Eurydice
- Editor: Emilia Ktena Leontias
- Categories: Women's magazine; Political magazine;
- Frequency: Weekly; Every five days; Biweekly;
- Founded: 1870
- First issue: 21 November 1870
- Final issue: 30 May 1873
- Country: Ottoman Empire
- Based in: Istanbul
- Language: Greek

= Eurydice (magazine) =

Women's magazine in Ottoman Empire (1870–1873)

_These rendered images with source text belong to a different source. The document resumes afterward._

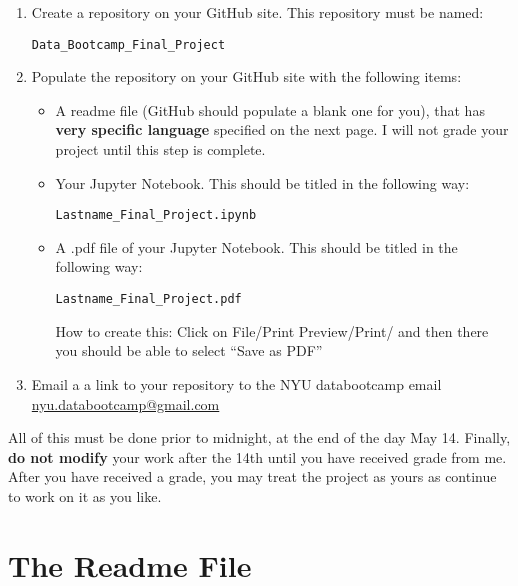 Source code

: \begin{enumerate}

\item Create a repository on your GitHub site. This repository must be named:

 {\tt Data\_Bootcamp\_Final\_Project}

 \bigskip

\item Populate the repository on your GitHub site with the following items:
\begin{itemize}

\item A readme file (GitHub should populate a blank one for you), that has \textbf{very specific language} specified on the next page. I will not grade your project until this step is complete.

\bigskip

\item Your Jupyter Notebook. This should be titled in the following way:

 {\tt Lastname\_Final\_Project.ipynb}

\bigskip

\item A .pdf file of your Jupyter Notebook. This should be titled in the following way:

 {\tt Lastname\_Final\_Project.pdf}

How to create this: Click on File/Print Preview/Print/ and then there you should be able to select ``Save as PDF''

\end{itemize}

\bigskip

\item Email a a link to your repository to the NYU databootcamp email \href{mailto:nyu.databootcamp@gmail.com}{nyu.databootcamp@gmail.com}

\end{enumerate}

All of this must be done prior to midnight, at the end of the day May 14. Finally, \textbf{do not modify} your work after the 14th until you have received grade from me. After you have received a grade, you may treat the project as yours as continue to work on it as you like.

\section*{The Readme File}

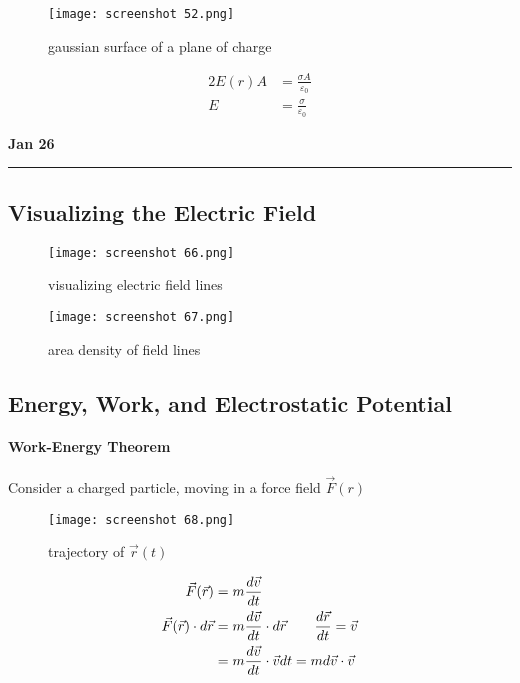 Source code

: \documentclass[svgnames]{article}   	%
\begin{document}

\begin{figure}[H]
  \centering
    \texttt{[image: screenshot 52.png]}
    \caption{gaussian surface of a plane of charge}
\end{figure}



\begin{align*}
  2E(r)A &= \frac{\sigma A}{\varepsilon_0} \\
  E &= \frac{\sigma}{\varepsilon_0} 
\end{align*}

\newpage
\noindent \textbf{Jan 26} \hrule
\vspace{10px} 
\subsection{Visualizing the Electric Field}

\begin{figure}[H]
  \centering
    \texttt{[image: screenshot 66.png]}
    \caption{visualizing electric field lines}
\end{figure}



\begin{figure}[H]
  \centering
    \texttt{[image: screenshot 67.png]}
    \caption{area density of field lines}
\end{figure}



\subsection{Energy, Work, and Electrostatic Potential}

\paragraph{Work-Energy Theorem} 

Consider a charged particle, moving in a force field $\vec{F}(r)$
\begin{figure}[H]
  \centering
    \texttt{[image: screenshot 68.png]}
    \caption{trajectory of $\vec{r}(t)$ }
\end{figure}



\begin{align*}
  \vec{F}(\vec{r}) &= m \frac{d \vec{v}}{d t} \\  
  \vec{F}(\vec{r}) \cdot d\vec{r} &= m \frac{d \vec{v}}{d t} \cdot d\vec{r}
  \hspace{20px} \frac{d \vec{r} }{d t} = \vec{v} \\ 
                   &= m \frac{d \vec{v}}{d  t} \cdot \vec{v}dt = m d\vec{v} \cdot \vec{v} 
\end{align*}
\end{document}
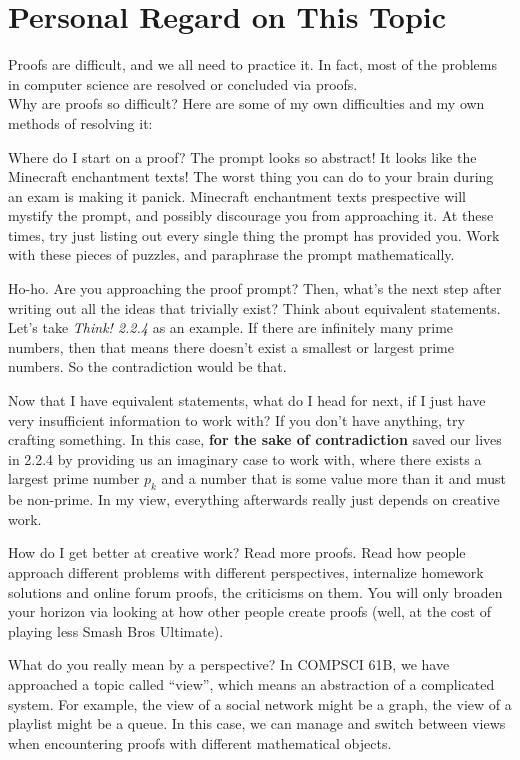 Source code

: \section{Personal Regard on This Topic}
Proofs are difficult, and we all need to practice it. In fact, most of the problems in computer science are resolved or concluded via proofs. \\
Why are proofs so difficult? Here are some of my own difficulties and my own methods of resolving it:
\begin{bindenum}
    \item Where do I start on a proof? The prompt looks so abstract! It looks like the Minecraft enchantment texts!
    \subitem The worst thing you can do to your brain during an exam is making it panick. Minecraft enchantment texts prespective will mystify the prompt, and possibly discourage you from approaching it. At these times, try just listing out every single thing the prompt has provided you. Work with these pieces of puzzles, and paraphrase the prompt mathematically.
    \item Ho-ho. Are you approaching the proof prompt? Then, what's the next step after writing out all the ideas that trivially exist?
    \subitem Think about equivalent statements. Let's take \textit{Think! 2.2.4} as an example. If there are infinitely many prime numbers, then that means there doesn't exist a smallest or largest prime numbers. So the contradiction would be that. 
    \item Now that I have equivalent statements, what do I head for next, if I just have very insufficient information to work with?
    \subitem If you don't have anything, try crafting something. In this case, \textbf{for the sake of contradiction} saved our lives in 2.2.4 by providing us an imaginary case to work with, where there exists a largest prime number $p_k$ and a number that is some value more than it and must be non-prime. In my view, everything afterwards really just depends on creative work.
    \item How do I get better at creative work?
    \subitem Read more proofs. Read how people approach different problems with different perspectives, internalize homework solutions and online forum proofs, the criticisms on them. You will only broaden your horizon via looking at how other people create proofs (well, at the cost of playing less Smash Bros Ultimate).
    \item What do you really mean by a perspective?
    \subitem In COMPSCI 61B, we have approached a topic called ``view'', which means an abstraction of a complicated system. For example, the view of a social network might be a graph, the view of a playlist might be a queue. In this case, we can manage and switch between views when encountering proofs with different mathematical objects. \\

\end{bindenum}
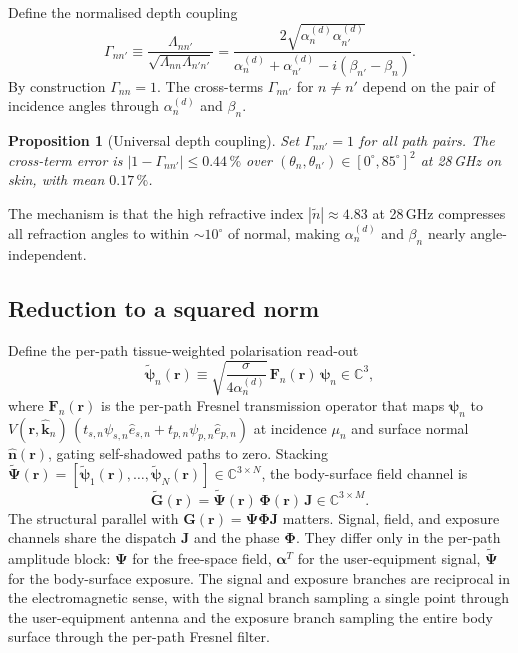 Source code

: \documentclass[journal,twocolumn,10pt]{IEEEtran}
\theoremstyle{plain}
\newtheorem{proposition}[theorem]{Proposition}
\theoremstyle{remark}
\newcommand{\khat}{\hat{\bm{k}}}
\newcommand{\nhat}{\hat{\bm{n}}}
\newcommand{\rr}{\mathbf{r}}
\newcommand{\GG}{\mathbf{G}}
\newcommand{\Gtil}{\tilde{\mathbf{G}}}
\newcommand{\Jmat}{\mathbf{J}}
\newcommand{\Phimat}{\mathbf{\Phi}}
\newcommand{\Psimat}{\bm{\Psi}}
\newcommand{\Psitil}{\tilde{\bm{\Psi}}}
\newcommand{\Fn}{\mathbf{F}_n}
\newcommand{\psin}{\bm{\psi}_n}
\newcommand{\Complex}{\mathbb{C}}
\newcommand{\ntilde}{\tilde{n}}
\newcommand{\Vis}{V}
\begin{document}
Define the normalised depth coupling
\begin{equation}\label{eq:Gamma-def}
  \Gamma_{nn'} \equiv \frac{\Lambda_{nn'}}{\sqrt{\Lambda_{nn} \Lambda_{n'n'}}}
  = \frac{2 \sqrt{\alpha_n^{(d)} \alpha_{n'}^{(d)}}}
  {\alpha_n^{(d)} + \alpha_{n'}^{(d)} - i(\beta_{n'} - \beta_n)}.
\end{equation}
By construction $\Gamma_{nn} = 1$. The cross-terms $\Gamma_{nn'}$
for $n \neq n'$ depend on the pair of incidence angles through
$\alpha_n^{(d)}$ and $\beta_n$.

\begin{proposition}[Universal depth coupling]\label{prop:approx2}
Set $\Gamma_{nn'} = 1$ for all path pairs. The cross-term error is
$|1 - \Gamma_{nn'}| \leq 0.44\,\%$ over
$(\theta_n, \theta_{n'}) \in [0^\circ, 85^\circ]^2$ at 28\,GHz on
skin, with mean $0.17\,\%$.
\end{proposition}

The mechanism is that the high refractive index $|\ntilde| \approx
4.83$ at 28\,GHz compresses all refraction angles to within
$\sim 10^\circ$ of normal, making $\alpha_n^{(d)}$ and $\beta_n$
nearly angle-independent.

\subsection{Reduction to a squared norm}

Define the per-path tissue-weighted polarisation read-out
\begin{equation}\label{eq:psi-tilde}
  \tilde{\bm{\psi}}_n(\rr) \equiv \sqrt{\frac{\sigma}{4\alpha_n^{(d)}}}\,
  \Fn(\rr)\,\psin \in \Complex^3,
\end{equation}
where $\Fn(\rr)$ is the per-path Fresnel transmission operator
that maps $\psin$ to $\Vis(\rr,\khat_n)\,(t_{s,n} \psi_{s,n} \hat{e}_{s,n} +
t_{p,n} \psi_{p,n} \hat{e}_{p,n})$ at incidence $\mu_n$ and surface
normal $\nhat(\rr)$, gating self-shadowed paths to zero. Stacking
$\Psitil(\rr) = [\tilde{\bm{\psi}}_1(\rr), \ldots,
\tilde{\bm{\psi}}_N(\rr)] \in \Complex^{3 \times N}$, the
body-surface field channel is
\begin{equation}\label{eq:Gtilde-decomp}
  \Gtil(\rr) = \Psitil(\rr)\,\Phimat(\rr)\,\Jmat \in \Complex^{3 \times M}.
\end{equation}
The structural parallel with $\GG(\rr) = \Psimat \Phimat \Jmat$
matters. Signal, field, and exposure channels share the dispatch
$\Jmat$ and the phase $\Phimat$. They differ only in the per-path
amplitude block: $\Psimat$ for the free-space field, $\bm\alpha^T$
for the user-equipment signal, $\Psitil$ for the body-surface
exposure. The signal and exposure branches are reciprocal in the
electromagnetic sense, with the signal branch sampling a single
point through the user-equipment antenna and the exposure branch
sampling the entire body surface through the per-path Fresnel
filter.
\end{document}
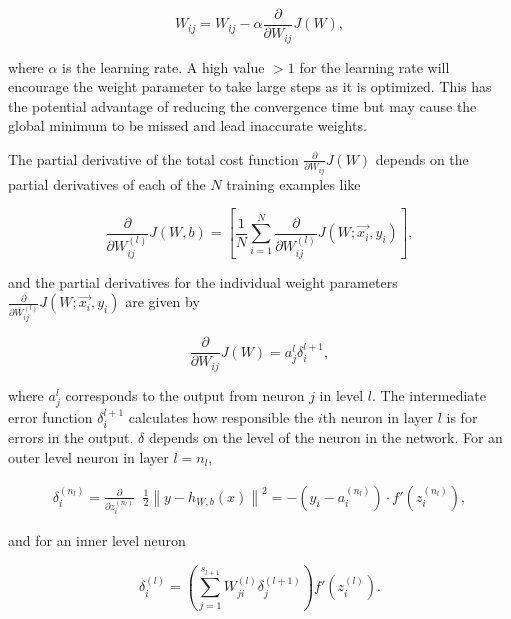 \documentclass[10pt]{article}
\begin{document}
\begin{equation}
W_{ij} = W_{ij} - \alpha \frac{\partial}{\partial W_{ij}} J\left( W \right),
\label{eq_adjust_w}
\end{equation}



\noindent where $\alpha$ is the learning rate. A high value $>1$ for the learning rate will encourage the weight parameter to take large steps as it is optimized. This has the potential advantage of reducing the convergence time but may cause the global minimum to be missed and lead inaccurate weights.

The partial derivative of the total cost function $\frac{\partial}{\partial W_{ij}} J\left( W \right)$ depends on the partial derivatives of each of the $N$ training examples like 

\begin{equation}
\frac{\partial}{\partial W_{ij}^{(l)}} J(W,b) = \left[ \frac{1}{N} \sum_{i=1}^N \frac{\partial}{\partial W_{ij}^{(l)}} J(W; \vec{x_i}, y_i) \right], 
\label{eq_partial_tot}
\end{equation}


\noindent and the partial derivatives for the individual weight parameters $\frac{\partial}{\partial W_{ij}^{(l)}} J(W; \vec{x_i}, y_i)$ are given by 



\begin{equation}
\frac{\partial}{\partial W_{ij}} J\left( W \right) = a_j^l \delta_i^{l+1},
\label{eq_partdiv}
\end{equation}

\noindent where $a_j^l$ corresponds to the output from neuron $j$ in level $l$. The intermediate error function $\delta_i^{l+1}$ calculates how responsible the $i$th neuron in layer $l$ is for errors in the output. $\delta$ depends on the level of the neuron in the network. For an outer level neuron in layer $l=n_l$,

\begin{align}
\delta^{(n_l)}_i
= \frac{\partial}{\partial z^{(n_l)}_i} \;\;
\frac{1}{2} \left\|y - h_{W,b}(x)\right\|^2 = - (y_i - a^{(n_l)}_i) \cdot f'(z^{(n_l)}_i),
\label{eq_delta}
\end{align}


\noindent and for an inner level neuron

\begin{equation}
\delta^{(l)}_i = \left( \sum_{j=1}^{s_{l+1}} W^{(l)}_{ji} \delta^{(l+1)}_j \right) f'(z^{(l)}_i).
\label{eq_delta_in}
\end{equation}
\end{document}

Eurydice was one of the Greek language women's magazines published in Istanbul, Ottoman Empire. It featured women-related articles and also, articles on Greek Orthodox identity and Greek nationalism. The magazine was in circulation between 1870 and 1873.

==History and profile==
Eurydice was first published on 21 November 1870. It was published and edited by Emilia Ktena Leontias who was a school teacher and the sister of Sappho Leontias. The frequency of the magazine varied. It was published on a weekly basis between its start on 21 November 1870 and 24 March 1871. Then it appeared every five days between 14 April 1871 and 30 October 1871. Next the magazine published biweekly from 15 January 1872 to 20 October 1872 and from 8 March 1873 to 30 May 1873. Page number of Eurydice was not also standard and varied between eight pages and twenty-four pages. The magazine folded with the issue dated 30 May 1873 after producing a total of 76 issues.

==Content==
Eurydice had a moderate approach towards women-related issues. The magazine mostly reflected the views of Sappho Leontias concerning the connections between women question and Greek nationalism. Leontias argued that the woman was destined to live not for herself, but for the others living in the same society and the nation. Eurydice also advocated the Greek Orthodox identity.